一种在大肠杆菌中一步法合成DNA片段并组装合成基因的方法

摘要

本发明提出了一种在大肠杆菌中一步法合成DNA片段并组装合成基因的方法，主要步骤包括：构建LIC载体质粒LIC-A；制备LIC-A线性载体；构建组装DNA片段的受体载体puc-Kana；选择目标基因，划分300bp左右的小片段进行合成；多个小片段DNA利用金门克隆反应组装成大片段基因。本发明操作简单，无需再重复做克隆和测序的操作，直接退火，克隆效率高，使用了发光报告基因sfgfp、gfp，筛选方法直观，合成方法的错误率很低，合成基因的周期短，大大节约了成本，节约了时间。
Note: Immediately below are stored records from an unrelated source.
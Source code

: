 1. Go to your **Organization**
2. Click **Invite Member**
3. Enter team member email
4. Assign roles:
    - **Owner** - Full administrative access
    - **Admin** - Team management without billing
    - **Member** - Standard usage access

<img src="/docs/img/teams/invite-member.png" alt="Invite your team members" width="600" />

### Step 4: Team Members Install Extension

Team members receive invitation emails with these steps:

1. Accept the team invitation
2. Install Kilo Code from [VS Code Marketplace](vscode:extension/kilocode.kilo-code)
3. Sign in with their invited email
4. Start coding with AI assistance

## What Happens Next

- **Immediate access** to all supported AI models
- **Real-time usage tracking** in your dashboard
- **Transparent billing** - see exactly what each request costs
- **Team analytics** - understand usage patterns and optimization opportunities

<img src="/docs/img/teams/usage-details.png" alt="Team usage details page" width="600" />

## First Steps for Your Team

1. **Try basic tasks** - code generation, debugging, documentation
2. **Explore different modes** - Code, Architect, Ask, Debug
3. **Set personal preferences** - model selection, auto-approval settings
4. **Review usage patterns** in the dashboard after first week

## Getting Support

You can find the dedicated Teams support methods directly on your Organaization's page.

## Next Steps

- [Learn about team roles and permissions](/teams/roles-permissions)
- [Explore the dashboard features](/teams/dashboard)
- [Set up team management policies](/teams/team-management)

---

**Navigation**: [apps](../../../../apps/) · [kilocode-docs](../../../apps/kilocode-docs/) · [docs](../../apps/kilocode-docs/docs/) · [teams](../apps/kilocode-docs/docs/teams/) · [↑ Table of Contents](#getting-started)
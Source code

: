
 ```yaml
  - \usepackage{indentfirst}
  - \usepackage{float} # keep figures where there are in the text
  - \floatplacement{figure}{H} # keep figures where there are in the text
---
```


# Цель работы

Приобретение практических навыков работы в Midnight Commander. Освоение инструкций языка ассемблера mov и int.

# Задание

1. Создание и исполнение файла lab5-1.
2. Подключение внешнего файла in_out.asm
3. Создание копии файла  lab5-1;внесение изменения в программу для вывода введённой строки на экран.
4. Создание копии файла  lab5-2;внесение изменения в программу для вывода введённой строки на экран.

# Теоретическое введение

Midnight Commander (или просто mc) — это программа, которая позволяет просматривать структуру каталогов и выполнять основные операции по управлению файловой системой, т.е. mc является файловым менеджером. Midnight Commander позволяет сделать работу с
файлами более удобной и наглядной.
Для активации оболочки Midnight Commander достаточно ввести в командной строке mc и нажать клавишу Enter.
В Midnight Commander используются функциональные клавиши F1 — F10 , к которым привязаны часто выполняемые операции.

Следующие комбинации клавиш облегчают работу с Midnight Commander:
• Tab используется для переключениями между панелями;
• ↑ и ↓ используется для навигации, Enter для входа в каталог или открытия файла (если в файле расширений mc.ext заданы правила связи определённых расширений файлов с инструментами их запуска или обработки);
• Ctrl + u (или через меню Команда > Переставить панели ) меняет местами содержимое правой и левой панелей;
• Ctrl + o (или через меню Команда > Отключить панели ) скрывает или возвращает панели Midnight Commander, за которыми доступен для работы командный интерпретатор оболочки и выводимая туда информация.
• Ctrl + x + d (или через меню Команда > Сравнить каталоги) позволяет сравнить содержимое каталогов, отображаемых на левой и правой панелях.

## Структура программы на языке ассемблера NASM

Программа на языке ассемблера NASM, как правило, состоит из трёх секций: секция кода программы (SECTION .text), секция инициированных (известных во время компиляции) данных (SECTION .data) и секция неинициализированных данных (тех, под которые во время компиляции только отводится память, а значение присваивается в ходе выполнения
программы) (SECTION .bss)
本发明适用于各种基因的合成，对于大基因的合成特别有效。

主权项

一种在大肠杆菌中一步法合成DNA片段并组装合成基因的方法，其特征在于具体步骤为：1)、构建LIC载体LIC‑A以商品化的pet23a和pLP‑VSVG载体用常规方法构建T7‑sfgfp质粒，以sfgfp‑PF/PBR–PR、T7‑sfgfp质粒为模板，通过PCR扩增得到线性载体骨架LIC；设计SPC‑PF/SPC‑PR为两对引物，以T7‑sfgfp为模板，通过PCR扩增得到SPC盒式结构；扩增好的SPC盒式结构的两端都带上了一个限制性酶切位点BciVI和13bp的片段填充序列和T7启动子下游的10个碱基的序列；其次，在载体骨架LIC和SPC盒式结构两端引入20bp的同源序列，扩增获得的SPC盒式结构，通过无酶克隆的方式克隆到载体骨架LIC上；经过限制性内切酶酶切和测序鉴定得到正确的LIC‑A载体质粒；2)、LIC‑A线性载体的制备把测序正确的LIC‑A质粒先用限制性内切酶BciVI在37℃酶切，并凝胶回收后的产物，然后再用T4DNA聚合酶3次分别在加dGTP、dCTP、dTTP的保护下12℃利用T4DNA聚合酶消化30min，溶液回收后备用，这样处理的载体在其3’端各突出13nt；3)、构建组装DNA片段的受体载体puc‑Kana首先，以PBR322‑PF/PBR322‑PR为引物，以商品化的puc‑19质粒为模板，通过PCR扩增获得线性骨架载体片段PBR322；以gfp‑PF/gfp‑PR为引物，以pGSilG‑Lic为模板，通过PCR获得两端带有BspQI酶切位点和EarI酶切位点的gfp盒式结构；以Kana‑PF/Kana‑PR为引物，以pGSilG‑Lic为模板通过PCR扩增，获得Kana盒式结构；其次，通过重叠延伸PCR将gfp盒式结构和Kana盒式结构拼接成gfp‑Kana单元；最后，将gfp‑Kana单元和线性骨架载体片段PBR322进行1:3混合通过无酶克隆方式转化大肠杆菌XL‑Gold进行克隆；挑取在蓝光仪下发绿光的菌落，通过质粒电泳、质粒酶切鉴定和质粒测序方式得到了正确的大小为3686bp的puc‑Kana质粒；4)、选择目标基因，划分300bp左右的小片段进行合成先选择确定目标基因XY，将需要合成的目标基因的DNA序列按照每300bp左右进行划分为G1、G2、G3、G4、G5……Gn多个小片段，分别设计彼此重叠17bp左右且无缝的引物序列对，每个300bp左右的片段需要合成12条长度为40‑45nt的寡核苷酸引物；再分别将合成好的12条寡核苷酸序列稀释成终浓度10μM，然后分别取0.5μL至一PCR管内，加2ul的LA Taq Buffer，最后加双蒸水至终体积20μL混合；分别让其按照94℃5min，94℃→37℃slope 20min，37℃7min的逐步降温的程序退火，且首尾两条引物的5’端分别引入13nt与线性载体同源互补的序列；将步骤2)准备好的线性载体与退火形成的小DNA片段混合，37℃放置30min后转化大肠杆菌感受态细胞，通过重构T7启动子启动下游报告基因sfgfp的表达，将筛选后测序正确重组子分别命名为XYG1、XYG2、XYG3、XYG4、XYG5……XYGn；5)、多个小片段DNA组装成大片段基因要合成大于300bp以上的DNA片段，需要用步骤4的XYG1、XYG2、XYG3、XYG4、XYG5……XYGn质粒作为供体质粒，再另加切好的受体载体质粒puc‑Kana做金门克隆反应，这样就合成了与目标基因相同的合成基因。